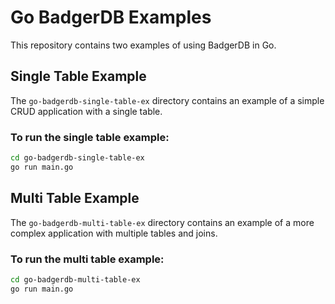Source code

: # Go BadgerDB Examples

This repository contains two examples of using BadgerDB in Go.

## Single Table Example

The `go-badgerdb-single-table-ex` directory contains an example of a simple CRUD application with a single table.

### To run the single table example:

```bash
cd go-badgerdb-single-table-ex
go run main.go
```

## Multi Table Example

The `go-badgerdb-multi-table-ex` directory contains an example of a more complex application with multiple tables and joins.

### To run the multi table example:

```bash
cd go-badgerdb-multi-table-ex
go run main.go
```
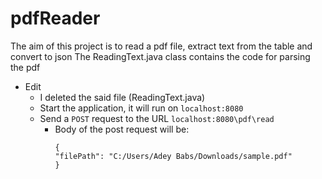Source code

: # <h1>pdfReader</h1>
The aim of this project is to read a pdf file, extract text from the table and convert to json
The ReadingText.java class contains the code for parsing the pdf

* Edit
    * I deleted the said file (ReadingText.java)
    * Start the application, it will run on `localhost:8080`
    * Send a `POST` request to the URL `localhost:8080\pdf\read`
      * Body of the post request will be:
          ```
        {
        "filePath": "C:/Users/Adey Babs/Downloads/sample.pdf"
        }
        ```
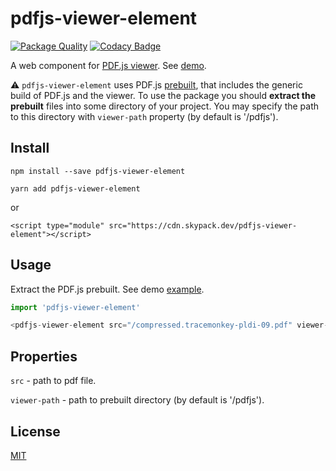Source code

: # pdfjs-viewer-element

[![Package Quality](https://packagequality.com/shield/pdfjs-viewer-element.svg)](https://packagequality.com/#?package=pdfjs-viewer-element)
[![Codacy Badge](https://app.codacy.com/project/badge/Grade/57ac3a0ca9134749a4000cc0fc3675ee)](https://www.codacy.com/gh/alekswebnet/pdfjs-viewer-element/dashboard?utm_source=github.com&amp;utm_medium=referral&amp;utm_content=alekswebnet/pdfjs-viewer-element&amp;utm_campaign=Badge_Grade)

A web component for [PDF.js viewer](https://mozilla.github.io/pdf.js/web/viewer.html). See [demo](https://alekswebnet.github.io/pdfjs-viewer-element/index.html).

⚠️ `pdfjs-viewer-element` uses PDF.js [prebuilt](https://github.com/mozilla/pdf.js/releases/download/v3.4.120/pdfjs-3.4.120-dist.zip), that includes the generic build of PDF.js and the viewer. To use the package you should **extract the prebuilt** files into some directory of your project. You may specify the path to this directory with `viewer-path` property (by default is '/pdfjs').

## Install
```
npm install --save pdfjs-viewer-element
```

```
yarn add pdfjs-viewer-element
```

or

```
<script type="module" src="https://cdn.skypack.dev/pdfjs-viewer-element"></script>
```

## Usage

Extract the PDF.js prebuilt. See demo [example](https://github.com/alekswebnet/pdfjs-viewer-element/tree/master/public).

```javascript
import 'pdfjs-viewer-element'
```

```javascript
<pdfjs-viewer-element src="/compressed.tracemonkey-pldi-09.pdf" viewer-path="/path-to-viewer"></pdfjs-viewer-element>
```

## Properties

`src` - path to pdf file.

`viewer-path` - path to prebuilt directory (by default is '/pdfjs').
## License
[MIT](http://opensource.org/licenses/MIT)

§

TASK DESCRIPTION:
Copy out the lines above with "pdfjs" in them.

EXERCISE OUTPUT:
: # pdfjs-viewer-element
[![Package Quality](https://packagequality.com/shield/pdfjs-viewer-element.svg)](https://packagequality.com/#?package=pdfjs-viewer-element)
[![Codacy Badge](https://app.codacy.com/project/badge/Grade/57ac3a0ca9134749a4000cc0fc3675ee)](https://www.codacy.com/gh/alekswebnet/pdfjs-viewer-element/dashboard?utm_source=github.com&amp;utm_medium=referral&amp;utm_content=alekswebnet/pdfjs-viewer-element&amp;utm_campaign=Badge_Grade)
A web component for [PDF.js viewer](https://mozilla.github.io/pdf.js/web/viewer.html). See [demo](https://alekswebnet.github.io/pdfjs-viewer-element/index.html).
⚠️ `pdfjs-viewer-element` uses PDF.js [prebuilt](https://github.com/mozilla/pdf.js/releases/download/v3.4.120/pdfjs-3.4.120-dist.zip), that includes the generic build of PDF.js and the viewer. To use the package you should **extract the prebuilt** files into some directory of your project. You may specify the path to this directory with `viewer-path` property (by default is '/pdfjs').
npm install --save pdfjs-viewer-element
yarn add pdfjs-viewer-element
<script type="module" src="https://cdn.skypack.dev/pdfjs-viewer-element"></script>
Extract the PDF.js prebuilt. See demo [example](https://github.com/alekswebnet/pdfjs-viewer-element/tree/master/public).
import 'pdfjs-viewer-element'
<pdfjs-viewer-element src="/compressed.tracemonkey-pldi-09.pdf" viewer-path="/path-to-viewer"></pdfjs-viewer-element>
`viewer-path` - path to prebuilt directory (by default is '/pdfjs').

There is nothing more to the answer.